Most people do not realize that there is an intimate relationship between Our Lord and all who are baptized, were baptized, and whoever will be baptized: a relationship that begins on the date of your baptism, but continues throughout all time, crossing all boarders of space and time. That relationship springs from our sharing in the very life of Jesus through Baptism and the Sacraments, especially that of His Body and Blood, the Eucharist, or Holy Communion, which we are privileged to receive during Mass. However, whenever we attend Mass, there are others present beside those standing and sitting in the church. All the saints and angels, and God Himself, is present with us—not as an ideas or memories, but actually: in real time. All Saints Day calls to our minds that deeper reality of our unity in Christ and all the baptized, living and dead, through His Catholic Church.
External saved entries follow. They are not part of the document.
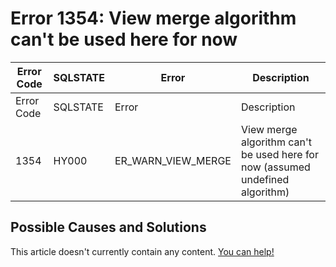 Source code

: 
# Error 1354: View merge algorithm can't be used here for now


| Error Code | SQLSTATE | Error | Description |
| --- | --- | --- | --- |
| Error Code | SQLSTATE | Error | Description |
| 1354 | HY000 | ER_WARN_VIEW_MERGE | View merge algorithm can't be used here for now (assumed undefined algorithm) |




## Possible Causes and Solutions


This article doesn't currently contain any content. [You can help!](/en/writing-and-editing-knowledge-base-articles/)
That is why there are statues and pictures of saints in Catholic Churches. They remind us of the heroes of the Faith, who loved Jesus so very much, heroically. As you look around our Basilica, can you name any of the statues or paintings of the saints? You should be able to. Let’s take a little tour of the images of those men and women who pray for each of us daily before the Throne of God.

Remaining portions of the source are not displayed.